Un gouvernement responsable est un système dans lequel la « chambre haute »/conseil exécutif, qui conseille le chef du gouvernement (gouverneur, président ou premier ministre), est composé(e) de personnes nommées parmi les membres élus de la « chambre basse ». Lorsque le parti majoritaire à la chambre d’assemblée/chambre basse élue perd un vote de confiance et est défait par le parti minoritaire, c’est tout le gouvernement qui tombe (sauf en présence d’un gouverneur nommé — qui conserve son poste jusqu’à ce qu’il soit rappelé par l’autorité chargée de sa nomination). Tous les postes de la chambre haute et de la chambre basse deviennent vacants et il faut procéder à une nouvelle élection pour les pourvoir à nouveau.

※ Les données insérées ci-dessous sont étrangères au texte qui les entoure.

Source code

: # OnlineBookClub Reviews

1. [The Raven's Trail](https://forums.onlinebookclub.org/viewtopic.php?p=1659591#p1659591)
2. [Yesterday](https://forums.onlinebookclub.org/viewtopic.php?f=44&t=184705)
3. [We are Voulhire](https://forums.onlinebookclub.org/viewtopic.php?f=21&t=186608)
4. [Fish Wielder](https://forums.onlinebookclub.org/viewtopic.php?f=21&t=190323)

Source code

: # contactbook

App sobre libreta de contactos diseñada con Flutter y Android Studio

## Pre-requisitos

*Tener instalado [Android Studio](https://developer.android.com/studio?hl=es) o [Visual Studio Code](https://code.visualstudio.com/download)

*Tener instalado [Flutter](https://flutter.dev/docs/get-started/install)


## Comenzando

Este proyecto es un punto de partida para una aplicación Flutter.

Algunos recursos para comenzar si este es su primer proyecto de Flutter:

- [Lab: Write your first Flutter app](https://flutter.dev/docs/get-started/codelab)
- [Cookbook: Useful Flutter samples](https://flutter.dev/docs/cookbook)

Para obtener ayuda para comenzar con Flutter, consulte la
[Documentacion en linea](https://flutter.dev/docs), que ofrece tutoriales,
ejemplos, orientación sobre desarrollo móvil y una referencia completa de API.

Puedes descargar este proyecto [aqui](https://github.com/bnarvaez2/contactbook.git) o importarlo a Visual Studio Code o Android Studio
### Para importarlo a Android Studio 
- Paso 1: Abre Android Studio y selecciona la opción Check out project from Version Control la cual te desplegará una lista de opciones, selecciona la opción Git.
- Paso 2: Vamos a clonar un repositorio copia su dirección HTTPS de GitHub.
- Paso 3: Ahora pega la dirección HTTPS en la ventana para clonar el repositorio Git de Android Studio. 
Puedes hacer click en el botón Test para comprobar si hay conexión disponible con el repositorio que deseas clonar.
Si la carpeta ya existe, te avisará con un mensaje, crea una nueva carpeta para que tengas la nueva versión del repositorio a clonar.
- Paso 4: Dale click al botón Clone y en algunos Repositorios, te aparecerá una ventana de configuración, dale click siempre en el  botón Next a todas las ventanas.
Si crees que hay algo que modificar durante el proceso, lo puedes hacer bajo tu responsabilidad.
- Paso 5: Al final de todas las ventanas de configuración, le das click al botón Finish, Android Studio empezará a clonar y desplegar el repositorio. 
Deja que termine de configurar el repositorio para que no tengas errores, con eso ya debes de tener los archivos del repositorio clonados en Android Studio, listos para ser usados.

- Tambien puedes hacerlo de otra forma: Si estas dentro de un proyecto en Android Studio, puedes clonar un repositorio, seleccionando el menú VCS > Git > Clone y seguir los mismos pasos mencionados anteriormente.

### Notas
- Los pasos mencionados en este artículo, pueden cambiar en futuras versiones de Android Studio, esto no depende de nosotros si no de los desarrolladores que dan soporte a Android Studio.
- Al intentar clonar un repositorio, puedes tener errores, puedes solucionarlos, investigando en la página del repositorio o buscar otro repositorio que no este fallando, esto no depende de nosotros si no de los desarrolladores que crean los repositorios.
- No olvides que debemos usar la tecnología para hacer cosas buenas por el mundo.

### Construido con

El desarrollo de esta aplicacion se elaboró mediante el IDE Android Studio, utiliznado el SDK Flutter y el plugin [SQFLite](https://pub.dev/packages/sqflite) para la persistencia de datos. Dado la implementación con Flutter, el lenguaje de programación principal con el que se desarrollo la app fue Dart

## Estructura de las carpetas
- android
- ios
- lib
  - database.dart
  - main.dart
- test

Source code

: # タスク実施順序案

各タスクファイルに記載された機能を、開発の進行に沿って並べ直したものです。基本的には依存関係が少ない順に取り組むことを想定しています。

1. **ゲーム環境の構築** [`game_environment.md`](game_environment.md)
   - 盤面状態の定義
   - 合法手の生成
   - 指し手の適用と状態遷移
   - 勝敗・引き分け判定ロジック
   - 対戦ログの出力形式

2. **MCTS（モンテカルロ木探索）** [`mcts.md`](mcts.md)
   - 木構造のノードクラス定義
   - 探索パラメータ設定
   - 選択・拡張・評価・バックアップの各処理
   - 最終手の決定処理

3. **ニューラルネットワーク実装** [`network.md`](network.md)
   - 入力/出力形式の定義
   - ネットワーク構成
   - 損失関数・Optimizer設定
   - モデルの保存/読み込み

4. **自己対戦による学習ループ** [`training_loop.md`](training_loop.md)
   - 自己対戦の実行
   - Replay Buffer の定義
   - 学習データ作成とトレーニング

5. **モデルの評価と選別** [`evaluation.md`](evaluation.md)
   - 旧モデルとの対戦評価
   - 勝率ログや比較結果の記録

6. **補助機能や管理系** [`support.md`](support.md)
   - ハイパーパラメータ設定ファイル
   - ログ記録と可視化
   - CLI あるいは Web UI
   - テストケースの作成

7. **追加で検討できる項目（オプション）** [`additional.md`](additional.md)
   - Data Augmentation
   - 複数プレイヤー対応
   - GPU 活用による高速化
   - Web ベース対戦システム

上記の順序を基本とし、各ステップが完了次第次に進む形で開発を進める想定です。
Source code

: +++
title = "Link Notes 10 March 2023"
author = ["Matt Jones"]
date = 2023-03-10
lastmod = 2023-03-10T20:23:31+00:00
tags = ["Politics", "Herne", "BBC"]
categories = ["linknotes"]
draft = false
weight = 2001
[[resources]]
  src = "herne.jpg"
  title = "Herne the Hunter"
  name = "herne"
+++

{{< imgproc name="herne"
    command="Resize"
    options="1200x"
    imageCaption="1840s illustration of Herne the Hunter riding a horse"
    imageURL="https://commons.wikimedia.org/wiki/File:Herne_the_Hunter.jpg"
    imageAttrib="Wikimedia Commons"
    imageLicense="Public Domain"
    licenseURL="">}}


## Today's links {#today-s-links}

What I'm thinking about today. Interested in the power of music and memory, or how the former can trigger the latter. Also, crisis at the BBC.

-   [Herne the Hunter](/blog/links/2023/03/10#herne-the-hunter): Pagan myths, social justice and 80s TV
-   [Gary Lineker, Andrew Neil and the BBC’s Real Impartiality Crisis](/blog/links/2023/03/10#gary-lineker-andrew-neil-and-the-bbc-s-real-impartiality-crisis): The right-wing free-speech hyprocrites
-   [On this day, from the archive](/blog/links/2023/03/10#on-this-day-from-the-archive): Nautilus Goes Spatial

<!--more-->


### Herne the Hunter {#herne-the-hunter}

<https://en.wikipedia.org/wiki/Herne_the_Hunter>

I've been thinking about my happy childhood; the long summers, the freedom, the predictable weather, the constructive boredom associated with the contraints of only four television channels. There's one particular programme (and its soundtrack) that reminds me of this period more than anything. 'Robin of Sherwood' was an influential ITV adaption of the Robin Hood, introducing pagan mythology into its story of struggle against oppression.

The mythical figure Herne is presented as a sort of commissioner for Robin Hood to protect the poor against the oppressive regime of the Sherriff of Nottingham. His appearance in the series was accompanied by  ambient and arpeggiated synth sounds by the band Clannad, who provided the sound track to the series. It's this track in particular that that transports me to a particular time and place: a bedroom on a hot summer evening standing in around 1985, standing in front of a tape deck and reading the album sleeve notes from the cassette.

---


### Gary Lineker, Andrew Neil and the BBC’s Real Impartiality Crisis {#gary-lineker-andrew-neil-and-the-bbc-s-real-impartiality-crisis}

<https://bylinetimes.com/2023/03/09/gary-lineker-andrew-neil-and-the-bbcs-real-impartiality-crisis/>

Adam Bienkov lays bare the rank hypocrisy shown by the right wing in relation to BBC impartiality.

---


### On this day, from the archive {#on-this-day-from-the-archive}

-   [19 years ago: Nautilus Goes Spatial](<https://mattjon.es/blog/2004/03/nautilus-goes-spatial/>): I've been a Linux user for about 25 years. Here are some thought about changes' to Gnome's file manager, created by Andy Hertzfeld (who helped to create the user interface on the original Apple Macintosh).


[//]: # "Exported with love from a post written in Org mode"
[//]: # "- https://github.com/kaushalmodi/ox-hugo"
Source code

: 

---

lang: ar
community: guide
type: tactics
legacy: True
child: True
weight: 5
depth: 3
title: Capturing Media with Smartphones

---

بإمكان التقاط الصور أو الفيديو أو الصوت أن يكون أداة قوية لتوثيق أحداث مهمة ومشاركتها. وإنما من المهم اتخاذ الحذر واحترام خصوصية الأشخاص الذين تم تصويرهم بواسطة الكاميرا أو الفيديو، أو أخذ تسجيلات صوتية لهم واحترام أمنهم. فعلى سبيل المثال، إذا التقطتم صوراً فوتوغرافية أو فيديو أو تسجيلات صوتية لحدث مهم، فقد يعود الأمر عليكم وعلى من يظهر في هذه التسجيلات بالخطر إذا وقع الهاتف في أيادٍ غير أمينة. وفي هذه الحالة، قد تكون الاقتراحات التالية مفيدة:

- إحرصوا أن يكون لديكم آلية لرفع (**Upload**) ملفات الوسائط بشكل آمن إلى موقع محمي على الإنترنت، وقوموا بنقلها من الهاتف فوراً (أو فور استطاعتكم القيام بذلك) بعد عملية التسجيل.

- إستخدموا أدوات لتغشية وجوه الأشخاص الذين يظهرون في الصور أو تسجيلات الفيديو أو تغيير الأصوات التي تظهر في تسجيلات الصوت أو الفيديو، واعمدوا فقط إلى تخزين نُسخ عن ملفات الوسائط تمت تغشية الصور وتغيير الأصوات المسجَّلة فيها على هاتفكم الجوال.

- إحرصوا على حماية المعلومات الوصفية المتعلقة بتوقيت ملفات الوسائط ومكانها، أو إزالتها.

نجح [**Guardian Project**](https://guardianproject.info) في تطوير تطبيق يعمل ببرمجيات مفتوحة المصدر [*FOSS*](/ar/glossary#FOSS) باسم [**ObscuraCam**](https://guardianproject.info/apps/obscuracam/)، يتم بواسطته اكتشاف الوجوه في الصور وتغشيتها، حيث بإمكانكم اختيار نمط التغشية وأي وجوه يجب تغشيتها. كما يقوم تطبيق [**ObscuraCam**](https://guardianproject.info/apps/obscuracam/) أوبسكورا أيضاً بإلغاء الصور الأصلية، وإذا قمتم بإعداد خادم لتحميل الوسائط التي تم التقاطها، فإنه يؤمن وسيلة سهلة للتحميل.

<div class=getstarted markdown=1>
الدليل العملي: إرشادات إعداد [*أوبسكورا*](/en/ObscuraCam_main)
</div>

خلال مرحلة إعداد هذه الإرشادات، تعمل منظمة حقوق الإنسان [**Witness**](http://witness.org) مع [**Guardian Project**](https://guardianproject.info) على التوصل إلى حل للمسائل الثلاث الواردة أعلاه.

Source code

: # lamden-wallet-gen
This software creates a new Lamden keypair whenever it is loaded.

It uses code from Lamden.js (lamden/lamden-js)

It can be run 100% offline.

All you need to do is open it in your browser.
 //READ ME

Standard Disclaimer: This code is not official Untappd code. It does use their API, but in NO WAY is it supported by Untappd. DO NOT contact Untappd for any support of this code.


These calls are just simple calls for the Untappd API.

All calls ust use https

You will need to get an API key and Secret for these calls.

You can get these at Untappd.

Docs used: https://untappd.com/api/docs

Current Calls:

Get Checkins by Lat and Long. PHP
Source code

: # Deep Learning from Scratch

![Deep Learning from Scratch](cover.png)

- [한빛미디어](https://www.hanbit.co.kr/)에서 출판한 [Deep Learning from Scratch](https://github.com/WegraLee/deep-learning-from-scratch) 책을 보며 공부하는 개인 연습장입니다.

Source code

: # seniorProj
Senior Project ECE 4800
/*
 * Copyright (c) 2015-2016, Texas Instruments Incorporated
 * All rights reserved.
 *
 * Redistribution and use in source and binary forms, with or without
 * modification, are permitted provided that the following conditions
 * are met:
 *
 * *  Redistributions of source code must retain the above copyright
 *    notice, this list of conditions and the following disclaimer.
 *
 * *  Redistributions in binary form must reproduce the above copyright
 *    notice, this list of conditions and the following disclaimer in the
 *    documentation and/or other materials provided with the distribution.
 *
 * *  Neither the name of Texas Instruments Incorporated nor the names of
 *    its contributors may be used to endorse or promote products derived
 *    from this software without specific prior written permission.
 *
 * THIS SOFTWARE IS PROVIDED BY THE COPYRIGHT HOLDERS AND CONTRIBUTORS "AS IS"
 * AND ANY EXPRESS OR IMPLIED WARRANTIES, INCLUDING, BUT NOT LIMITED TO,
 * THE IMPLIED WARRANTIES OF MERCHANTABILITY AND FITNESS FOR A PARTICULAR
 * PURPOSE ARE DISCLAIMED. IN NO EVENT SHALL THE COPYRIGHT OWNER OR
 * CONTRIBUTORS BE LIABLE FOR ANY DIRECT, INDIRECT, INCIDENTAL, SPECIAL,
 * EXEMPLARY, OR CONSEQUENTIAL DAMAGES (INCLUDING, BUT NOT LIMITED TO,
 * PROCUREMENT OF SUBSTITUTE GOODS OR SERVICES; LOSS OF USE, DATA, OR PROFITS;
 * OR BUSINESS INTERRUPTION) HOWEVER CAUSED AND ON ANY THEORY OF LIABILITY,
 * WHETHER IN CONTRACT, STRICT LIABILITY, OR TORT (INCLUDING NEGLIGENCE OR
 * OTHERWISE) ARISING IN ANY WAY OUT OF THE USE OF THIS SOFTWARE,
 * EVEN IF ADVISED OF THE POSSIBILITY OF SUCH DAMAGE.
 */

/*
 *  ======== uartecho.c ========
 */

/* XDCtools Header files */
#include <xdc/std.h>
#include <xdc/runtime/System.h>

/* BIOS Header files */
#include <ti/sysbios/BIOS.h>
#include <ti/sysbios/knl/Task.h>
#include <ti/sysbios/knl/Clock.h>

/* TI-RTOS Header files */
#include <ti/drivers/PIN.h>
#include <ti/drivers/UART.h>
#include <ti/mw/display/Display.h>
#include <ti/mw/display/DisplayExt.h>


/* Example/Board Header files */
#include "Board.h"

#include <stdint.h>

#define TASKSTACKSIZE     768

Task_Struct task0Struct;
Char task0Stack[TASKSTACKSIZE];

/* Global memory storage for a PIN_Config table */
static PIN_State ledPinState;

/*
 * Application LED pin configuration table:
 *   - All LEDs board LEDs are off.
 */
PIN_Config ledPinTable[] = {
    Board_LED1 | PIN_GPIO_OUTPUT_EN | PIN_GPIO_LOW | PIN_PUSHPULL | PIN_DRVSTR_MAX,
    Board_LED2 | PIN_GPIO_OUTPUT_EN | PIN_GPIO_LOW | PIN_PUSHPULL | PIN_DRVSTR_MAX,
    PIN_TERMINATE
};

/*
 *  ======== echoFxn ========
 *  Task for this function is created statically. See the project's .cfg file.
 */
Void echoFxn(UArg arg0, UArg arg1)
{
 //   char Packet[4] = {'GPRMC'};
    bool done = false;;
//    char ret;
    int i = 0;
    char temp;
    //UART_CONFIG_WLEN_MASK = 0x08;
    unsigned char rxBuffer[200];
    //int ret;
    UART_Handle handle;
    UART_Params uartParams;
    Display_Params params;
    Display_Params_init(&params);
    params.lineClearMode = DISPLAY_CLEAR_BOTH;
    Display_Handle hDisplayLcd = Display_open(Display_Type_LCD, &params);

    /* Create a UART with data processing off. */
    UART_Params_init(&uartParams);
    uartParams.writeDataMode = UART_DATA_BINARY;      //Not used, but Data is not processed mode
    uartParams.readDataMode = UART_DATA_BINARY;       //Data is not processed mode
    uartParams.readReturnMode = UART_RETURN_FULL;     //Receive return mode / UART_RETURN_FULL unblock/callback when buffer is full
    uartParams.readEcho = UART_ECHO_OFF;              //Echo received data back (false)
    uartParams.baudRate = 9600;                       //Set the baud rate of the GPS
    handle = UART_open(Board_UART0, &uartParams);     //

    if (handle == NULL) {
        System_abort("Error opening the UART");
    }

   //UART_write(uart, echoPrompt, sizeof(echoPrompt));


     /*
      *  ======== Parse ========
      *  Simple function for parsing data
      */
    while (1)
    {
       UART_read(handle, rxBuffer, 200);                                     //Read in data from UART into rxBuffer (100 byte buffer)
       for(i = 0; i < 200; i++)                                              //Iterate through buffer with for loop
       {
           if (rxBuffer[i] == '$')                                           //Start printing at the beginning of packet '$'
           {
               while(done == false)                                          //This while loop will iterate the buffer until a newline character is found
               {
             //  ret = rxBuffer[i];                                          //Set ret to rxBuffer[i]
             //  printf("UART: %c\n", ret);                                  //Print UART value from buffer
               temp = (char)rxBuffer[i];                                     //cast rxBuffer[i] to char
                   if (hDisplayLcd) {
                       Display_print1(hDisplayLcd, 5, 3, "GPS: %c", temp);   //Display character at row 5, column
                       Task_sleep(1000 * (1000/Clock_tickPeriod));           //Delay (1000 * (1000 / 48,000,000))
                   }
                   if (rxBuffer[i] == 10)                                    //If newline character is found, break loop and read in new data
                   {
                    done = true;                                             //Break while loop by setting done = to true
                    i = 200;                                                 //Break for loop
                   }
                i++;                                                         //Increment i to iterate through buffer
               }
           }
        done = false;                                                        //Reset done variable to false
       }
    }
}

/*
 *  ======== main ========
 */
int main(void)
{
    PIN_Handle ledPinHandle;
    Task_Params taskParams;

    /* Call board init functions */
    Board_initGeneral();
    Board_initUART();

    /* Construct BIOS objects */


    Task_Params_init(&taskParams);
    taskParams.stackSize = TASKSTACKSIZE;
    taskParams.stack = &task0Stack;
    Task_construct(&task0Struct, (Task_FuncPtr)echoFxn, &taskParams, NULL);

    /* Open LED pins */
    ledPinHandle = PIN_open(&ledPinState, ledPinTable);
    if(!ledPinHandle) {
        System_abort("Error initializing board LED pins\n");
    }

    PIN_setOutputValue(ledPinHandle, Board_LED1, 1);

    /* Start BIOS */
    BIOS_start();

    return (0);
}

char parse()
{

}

Par conséquent, du fait que la chambre haute « relève » de la chambre basse élue, le peuple/l’électorat bénéficie d’un gouvernement responsable. (On peut aussi le comprendre ainsi : en fin de compte, par l’intermédiaire de ses représentants, c’est au peuple que les hautes autorités gouvernementales doivent rendre compte de leurs décisions, et donc, le gouvernement est responsable devant elle).

Modèle 2 : Gouvernement représentatif et responsable

Governor General = Gouverneur général
(Appointed by Crown, has power to dissolve Parliament) = (Nommé par la Couronne, a le pouvoir de dissoudre le Parlement)
Parliament/Legislative Body = Parlement/Organe législatif
Senate (Appointed by Prime Minister – for life) = Sénat (Nommé à vie par le Premier ministre)
Prime Minister and Cabinet = Premier ministre et Cabinet
Upper House = Chambre haute
House of Commons (Elected) = Chambre des Communes (Élue)
Lower House = Chambre basse
Government Members (Majority Party) = Membres du gouvernement (Parti majoritaire)
Opposition Members (Minority Party) = Membres de l’Opposition (Parti minoritaire)
Voters/Electorate/The People = Électeurs/Électorat/Peuple

Autrefois, l’instauration d’un gouvernement responsable était considérée comme un accomplissement. Aux Canadas (Ouest/Haut/Ontario et Est/Bas/Québec), les gens se sont battus — et sont morts — pour pouvoir bénéficier d’un gouvernement représentatif et responsable.[i] Le Canada a vécu un moment crucial de son histoire Louis-Joseph Papineau et le Parti patriote s’efforcèrent de faire instaurer un gouvernement responsable au Bas-Canada. Comme l’explique l’historien Allan Greer, « en 1837–1838, le Canada ne fut jamais aussi près de connaître une révolution. Le régime parlementaire avait cessé de fonctionner au Bas-Canada et un mouvement de « patriotes » prônant la démocratie et l’indépendance se heurta à l’intransigeance britannique ».[ii] (trad.)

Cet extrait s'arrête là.